Countries need to synchronise policies to ensure that their energy supply is sustainable
Energy policies within one country can have significant unforeseen consequences, two UK researchers warn. For example, ambitious renewables targets in western countries could have serious repercussions in developing nations. Their analysis points to a ‘pressing need’ for synchronising policies across the economy as a whole, including assessing consequences overseas.
Oliver Inderwildi of the Smith School of Enterprise and the Environment at the University of Oxford, and David Ward of the Culham Science Centre, used the UK target for renewable energy as an example of how one policy can have dramatic potential impacts, both locally and globally. The UK has been set a target of generating up to 15% of final energy demand by 2020 by the EU.
‘We find that wind, for electricity, and imported biomass, for heat, transport fuel and electricity, almost has to be the way forward for the UK, at least on the short timescale of the 2020 targets,’ says Ward. But the amounts of biomass necessary to meet the target far exceed what the UK can supply itself, so imports will have to increase significantly, leading to local and global impacts.
Because the imports required will be far greater than current imports of coal, the present infrastructure won’t be enough, warns Ward. ‘This will necessitate joined-up thinking on where consumption will occur and how to transport the biomass. Rail freight will not be sufficient, unless substantially increased, so either road transport or relocation of consumers, for example locating biomass fuelled electricity plants near ports, will be necessary. The grid capacity may not be sufficient for this, however.’
Globally, a substantial increase in demand for biomass will drive deforestation and compete with food production in countries supplying these imports. What’s more, if other countries follow a similar track, the pressure on production and trade of biomass and food will be even greater. ‘Embarking on the massive increase in global biomass-for-energy markets without addressing issues [such as sustainable management and food supply] is fraught with risks,’ Ward says.
The authors are right to highlight the scale of the challenge of moving to renewables and, in particular, the rates of change that may be required, says Raphael Slade of Imperial College, and co-author of the UK Energy Research Centre’s report on biomass released last year. ‘That said, the analysis in the paper is very one-sided, combining simple estimates with no apparent awareness of the existing efforts to ensure and regulate the sustainability of biomass supply. Drax and Tilbury [power stations], for example, are only burning biomass that is certified as sustainable.’ Overall, he believes the paper’s tone is ‘alarmist’ and puts at risk the chance to learn what works.
Think local, act global
On a global scale, lots of studies indicate fully integrated planning of resources should be synchronised across sectors and countries, says Antony Froggatt, senior research fellow at Chatham House, but it is hard to put into practice. ‘For example, even within the EU, Germany, the leader in solar energy, puts its solar panels on German roofs rather than on roofs in southern Europe where efficiency would be much greater.’

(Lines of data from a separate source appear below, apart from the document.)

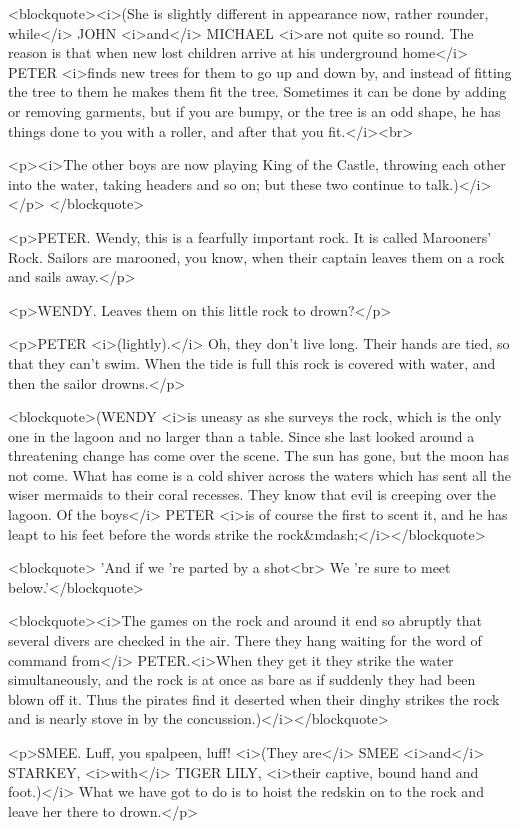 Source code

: <blockquote><i>(She is slightly different in appearance now, rather rounder, while</i> JOHN <i>and</i> MICHAEL <i>are not quite so round. The reason is that when new lost children arrive at his underground home</i> PETER <i>finds new trees for them to go up and down by, and instead of fitting the tree to them he makes them fit the tree. Sometimes it can be done by adding or removing garments, but if you are bumpy, or the tree is an odd shape, he has things done to you with a roller, and after that you fit.</i><br> 

<p><i>The other boys are now playing King of the Castle, throwing each other into the water, taking headers and so on; but these two continue to talk.)</i></p> </blockquote>

<p>PETER. Wendy, this is a fearfully important rock. It is called Marooners' Rock. Sailors are marooned, you know, when their captain leaves them on a rock and sails away.</p>

<p>WENDY. Leaves them on this little rock to drown?</p>

<p>PETER <i>(lightly).</i> Oh, they don't live long. Their hands are tied, so that they can't swim. When the tide is full this rock is covered with water, and then the sailor drowns.</p>

<blockquote>(WENDY <i>is uneasy as she surveys the rock, which is the only one in the lagoon and no larger than a table. Since she last looked around a threatening change has come over the scene. The sun has gone, but the moon has not come. What has come is a cold shiver across the waters which has sent all the wiser mermaids to their coral recesses. They know that evil is creeping over the lagoon. Of the boys</i> PETER <i>is of course the first to scent it, and he has leapt to his feet before the words strike the rock&mdash;</i></blockquote>

<blockquote> 'And if we 're parted by a shot<br> We 're sure to meet below.'</blockquote>

<blockquote><i>The games on the rock and around it end so abruptly that several divers are checked in the air. There they hang waiting for the word of command from</i> PETER.<i>When they get it they strike the water simultaneously, and the rock is at once as bare as if suddenly they had been blown off it. Thus the pirates find it deserted when their dinghy strikes the rock and is nearly stove in by the concussion.)</i></blockquote>

<p>SMEE. Luff, you spalpeen, luff! <i>(They are</i> SMEE <i>and</i> STARKEY, <i>with</i> TIGER LILY, <i>their captive, bound hand and foot.)</i> What we have got to do is to hoist the redskin on to the rock and leave her there to drown.</p>

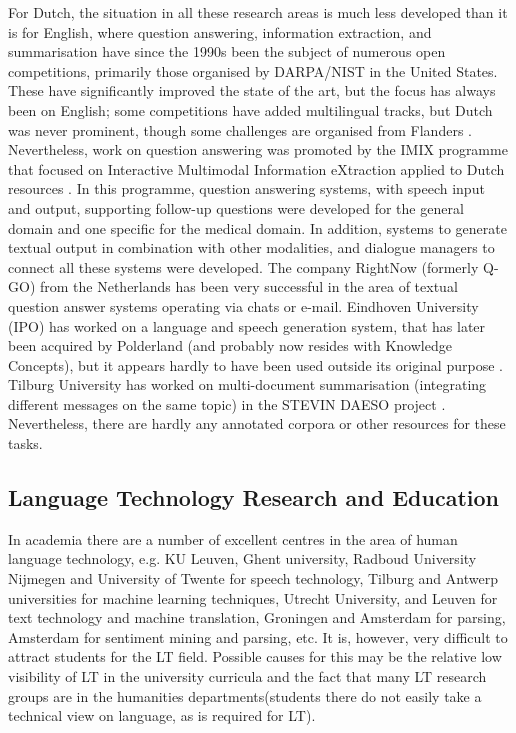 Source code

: \begin{multicols}{2}
For Dutch, the situation in all these research areas is much less developed than it is for English, where question answering, information extraction, and summarisation have since the 1990s been the subject of numerous open competitions, primarily those organised by DARPA/NIST in the United States. These have significantly improved the state of the art, but the focus has always been on English; some competitions have added multilingual tracks, but Dutch was never prominent, though some challenges are organised from Flanders \cite{SemEval}.  Nevertheless, work on question answering was promoted by the IMIX programme that focused on Interactive Multimodal Information eXtraction applied to Dutch resources \cite{IMIX}.  In this programme, question answering systems, with speech input and output, supporting follow-up questions were developed for the general domain and one specific for the medical domain. In addition, systems to generate textual output in combination with other modalities, and dialogue managers to connect all these systems were developed. The company RightNow (formerly Q-GO) from the Netherlands has been very successful in the area of textual question answer systems operating via chats or e-mail.  Eindhoven University (IPO) has worked on a language and speech generation system, that has later been acquired by Polderland (and probably now resides with Knowledge Concepts), but it appears hardly to have been used outside its original purpose \cite{Theune:2003}.  Tilburg University has worked on multi-document summarisation (integrating different messages on the same topic) in the STEVIN DAESO project \cite{DAESO}.  Nevertheless, there are hardly any annotated corpora or other resources for these tasks.

\subsection{Language Technology Research and Education}

    In academia there are a number of excellent centres in the area of human language technology, e.g.  KU Leuven, Ghent university, Radboud University Nijmegen and University of Twente for speech technology, Tilburg and Antwerp universities for machine learning techniques, Utrecht University, and Leuven for text technology and machine translation, Groningen and Amsterdam for parsing, Amsterdam for sentiment mining and parsing, etc. It is, however, very difficult to attract students for the LT field. Possible causes for this may be the relative low visibility of LT in the university curricula and the fact that many LT research groups are in the humanities departments(students there do not easily take a technical view on language, as is required for LT).


\end{multicols}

Meanwhile, the UK government has published its long-awaited energy bill. It has delayed a ‘decarbonisation target’ – a cap on carbon emissions from power stations from 2030 – until after the next election, in 2016.
Support for low-carbon electricity investment up until 2020 has been set at £7.6 billion, corresponding to £9.8 billion in 2020 prices. This is the total amount energy suppliers can add to bills over this period. The government says this will increase from 11% to 30% the amount of electricity coming from renewables by 2020. However, the government plans to exempt energy-intensive industries, such as steel and cement producers, from additional costs arising from investment in new low-carbon production.